Gardner has recently become Doctor Gardner, having plagiarised a manuscript written by another teacher, Christopher Howarth. Gardner is hollow: he has money and now academic status but no inner life or conscience. Catholic, broke and gifted at languages, Howarth also has an unhappy home life. Veronica, his wife, is unwell and blames Howarth for their financial problems. Howarth finds relief drinking in the Dragon, musing on the words of Rilke and Martin Luther and lusting after another teacher, Hilda Connor. In a particularly brilliant scene, Howarth declares his love for Hilda in the school canteen. While the two teachers are occupied with each other, chaos breaks out: ‘The children, free from reproof, played games while waiting for their pudding: they emptied the salt cellars into each other’s hair, gargled with the water and spat it back into the jug, aped the gestures of professional knife-throwers, made horrid noises with their lolled-out tongues, passed on kidney punches, edged the weaker ones off the benches.’

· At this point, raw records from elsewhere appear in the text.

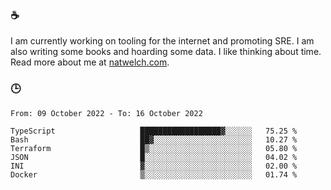 ### ☕

I am currently working on tooling for the internet and promoting SRE. I am also writing some books and hoarding some data. I like thinking about time. Read more about me at [natwelch.com](https://natwelch.com).

### 🕒

<!--START_SECTION:waka-->

```text
From: 09 October 2022 - To: 16 October 2022

TypeScript                   ██████████████████▓░░░░░░   75.25 %
Bash                         ██▓░░░░░░░░░░░░░░░░░░░░░░   10.27 %
Terraform                    █▒░░░░░░░░░░░░░░░░░░░░░░░   05.80 %
JSON                         █░░░░░░░░░░░░░░░░░░░░░░░░   04.02 %
INI                          ▓░░░░░░░░░░░░░░░░░░░░░░░░   02.00 %
Docker                       ▒░░░░░░░░░░░░░░░░░░░░░░░░   01.74 %
```

<!--END_SECTION:waka-->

Howarth is hard to get at because of his give-a-damn attitude, but his son, Peter, is vulnerable. Peter struggles with faith, sin and hellfire and is not helped by his father, who reveals in a German lesson his admiration for Martin Luther’s speech from the Diet of Worms. Rich, the school bully, also targets Peter. Burgess shows himself to be an expert in teenage psychology: Rich is rather dim (despite being in an A-steam), but has an instinctive cunning. When Rich sneaks out of the hotel on a school trip to Paris and gets himself and another boy into some bother with paederasts, he puts the blame on Howarth: ‘“He should have looked after us better”, said Rich. “He shouldn’t have let us go out like that. He’s got no sense of responsibility.”’ Like Gardner, Rich has no conscience and therefore can manipulate those who do.
In Paris, Howarth (a man of the world, much like his creator) comes into his own. By contrast, the children and Hilda lose their power as they are unsophisticated fish out of water. The big city setting allows Burgess to send Howarth to seedy bars and cafés on a Pernod-fuelled binge. This gives the reader vicarious fun until a chance meeting with an American Howarth knew in the war. This American, Captain Muller, gives Howarth his business card, offering him an escape from England and financial troubles, foreshadowing Burgess’s own escape to the continent in years to come.
The politics and atmosphere of the school and town should be easy for a modern readership to relate to. However, the scandals faced by the two heroes, Woolton and Howarth, and the whiff of sexual impropriety hanging around them, could have brought much more trouble in a novel with a contemporary setting. In The Worm and the Ring, true to form, Burgess has great fun wrestling with religious doubts, English stodginess and the nature of authority. He comes to the conclusion that those suited to power want it merely to maintain and get more of it, not to defend any liberal or, God forbid, intellectual ideals. Despite the worldly success of the ambitious, underhand and practical, Burgess shows that there are other paths to take and his scholarly stand-ins have their moments.